At Talent Land 2025 I talked about how artificial intelligence became the new brain of Wall Street. Not as a metaphor: there are funds that stopped deciding by hand years ago, and the way they operate now shapes how the market everyone invests in actually moves.
What changed
For almost a century, investing well was a matter of having better information than the next person and reading it faster. That's over: today the information is essentially the same for everyone and arrives at the same time.
What sets a fund apart is no longer what it knows, but what it can process and how fast it decides. And there a machine always wins.
Advanced algorithms process enormous amounts of information in seconds, predict market movements, optimize portfolios and adjust positions in real time. No human competes with that on speed; humans compete on something else, and I get to that at the end.

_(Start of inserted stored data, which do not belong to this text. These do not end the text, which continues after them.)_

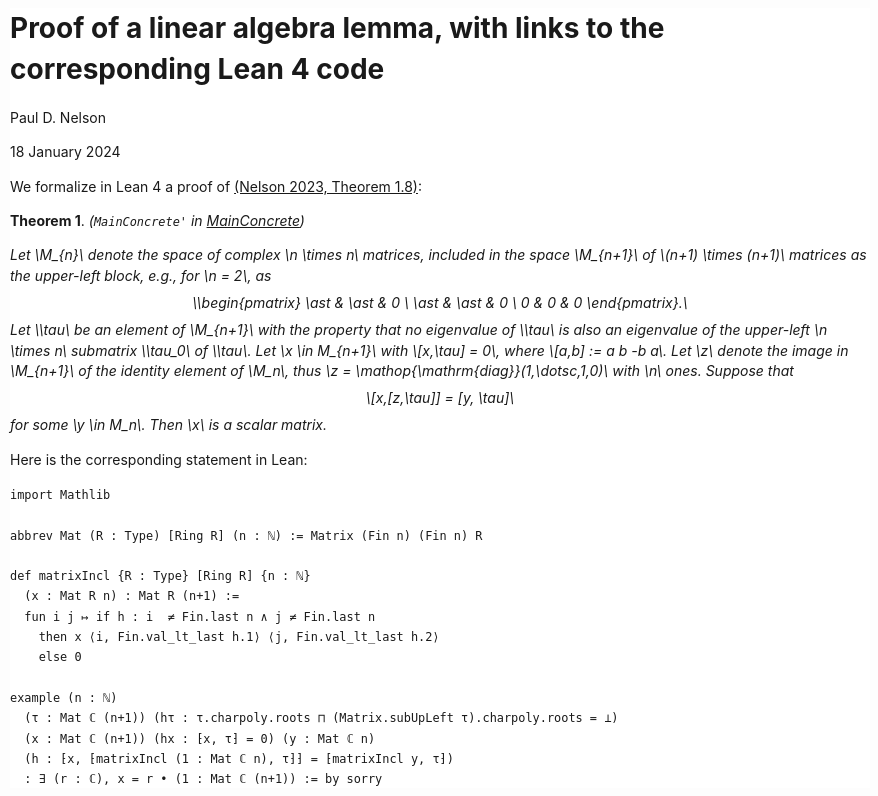 # Proof of a linear algebra lemma, with links to the corresponding Lean 4 code

Paul D. Nelson

18 January 2024

We formalize in Lean 4 a proof of
<a href="#ref-2020arXiv201202187N" class="citation"
data-cites="2020arXiv201202187N">(Nelson 2023, Theorem 1.8)</a>:

**Theorem 1**. *(`MainConcrete'` in [MainConcrete](MainConcrete.lean))*

*Let <span class="math inline">\\M\_{n}\\</span> denote the space of
complex <span class="math inline">\\n \times n\\</span> matrices,
included in the space <span class="math inline">\\M\_{n+1}\\</span> of
<span class="math inline">\\(n+1) \times (n+1)\\</span> matrices as the
upper-left block, e.g., for <span class="math inline">\\n = 2\\</span>,
as <span class="math display">\\\begin{pmatrix} \ast & \ast & 0 \\ \ast
& \ast & 0 \\ 0 & 0 & 0 \end{pmatrix}.\\</span> Let
<span class="math inline">\\\tau\\</span> be an element of
<span class="math inline">\\M\_{n+1}\\</span> with the property that no
eigenvalue of <span class="math inline">\\\tau\\</span> is also an
eigenvalue of the upper-left <span class="math inline">\\n \times
n\\</span> submatrix <span class="math inline">\\\tau\_0\\</span> of
<span class="math inline">\\\tau\\</span>. Let
<span class="math inline">\\x \in M\_{n+1}\\</span> with
<span class="math inline">\\\[x,\tau\] = 0\\</span>, where
<span class="math inline">\\\[a,b\] := a b -b a\\</span>. Let
<span class="math inline">\\z\\</span> denote the image in
<span class="math inline">\\M\_{n+1}\\</span> of the identity element of
<span class="math inline">\\M\_n\\</span>, thus
<span class="math inline">\\z =
\mathop{\mathrm{diag}}(1,\dotsc,1,0)\\</span> with
<span class="math inline">\\n\\</span> ones. Suppose that
<span class="math display">\\\[x,\[z,\tau\]\] = \[y, \tau\]\\</span> for
some <span class="math inline">\\y \in M\_n\\</span>. Then
<span class="math inline">\\x\\</span> is a scalar matrix.*

Here is the corresponding statement in Lean:

    import Mathlib

    abbrev Mat (R : Type) [Ring R] (n : ℕ) := Matrix (Fin n) (Fin n) R

    def matrixIncl {R : Type} [Ring R] {n : ℕ}
      (x : Mat R n) : Mat R (n+1) := 
      fun i j ↦ if h : i  ≠ Fin.last n ∧ j ≠ Fin.last n
        then x ⟨i, Fin.val_lt_last h.1⟩ ⟨j, Fin.val_lt_last h.2⟩
        else 0

    example (n : ℕ)
      (τ : Mat ℂ (n+1)) (hτ : τ.charpoly.roots ⊓ (Matrix.subUpLeft τ).charpoly.roots = ⊥)
      (x : Mat ℂ (n+1)) (hx : ⁅x, τ⁆ = 0) (y : Mat ℂ n)
      (h : ⁅x, ⁅matrixIncl (1 : Mat ℂ n), τ⁆⁆ = ⁅matrixIncl y, τ⁆)
      : ∃ (r : ℂ), x = r • (1 : Mat ℂ (n+1)) := by sorry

Three houses that did it first
Two Sigma
A fund that behaves like a technology company that happens to invest. Its raw material is data —much of it non-financial— and its product is models. The underlying thesis: if you find signal where nobody is looking, you have an edge until someone else finds it.
Numerai
The strangest and the most interesting. Instead of hiring data scientists, it invites thousands of strangers to compete by submitting models over encrypted data: nobody knows which assets they're predicting. Numerai aggregates the best models into a meta-model and pays based on performance. It's an investment fund built as an open tournament.
WorldQuant
Its bet is volume: systematically searching for thousands upon thousands of small signals —"alphas"— knowing each one is individually weak. The advantage isn't the brilliant discovery, it's the machinery capable of finding and combining many mediocre ones.
What AI does well here
Processing what no team can reach: filings, news, prices, satellite data, web traffic, all at once
Finding patterns nobody looked for, because it isn't biased by a prior theory
Optimizing portfolios, balancing risk and return across more variables than anyone can hold in their head
Executing without emotion: it feels no fear and no euphoria, the two most expensive ways to lose money
And what it does badly
This was half the talk, because it's the half nobody tells.
It learns from the past. A model trained on ten years of data knows how to operate in the world of those ten years. When the regime genuinely changes, history stops being a guide and the model keeps trusting it.
They look too much like each other. If many funds train on similar data and reach similar conclusions, they all sell at the same time. AI doesn't just predict the market: it starts becoming a cause of its movements.
It can't explain itself. A model that is right and can't say why is a regulatory problem, not just a philosophical one. When it fails, somebody will have to answer for the decision.
What I left with the room
That the work left for people isn't competing on speed, it's deciding where the system must stop. What level of risk is acceptable, which operations need a human signature, what to do when the model asks for something that makes no sense.
That isn't nostalgia for manual work: it's systems design. And it's exactly what applies to any AI agent making decisions inside a company today. The question isn't whether you let it run alone. It's where you put the gate.
Frequently asked questions
How is artificial intelligence used in investing?
To process large volumes of information in seconds, predict market movements, optimize portfolios according to risk profiles and execute trades without emotional bias. Funds like Two Sigma, Numerai and WorldQuant have operated this way for years.
What is Numerai?
An investment fund that works as an open tournament: thousands of data scientists submit models trained on encrypted data, without knowing which assets they're predicting, and the fund combines the best ones into a meta-model, paying based on performance.
What are the risks?
That models learn from the past and fail when the market regime changes; that many funds train on similar data and end up acting alike at the same time, amplifying moves; and that the decisions are hard to explain to a regulator.
Who gave this talk?
John Olven (Jonathan Olvera) at Talent Land México 2025, Guadalajara, April 2025.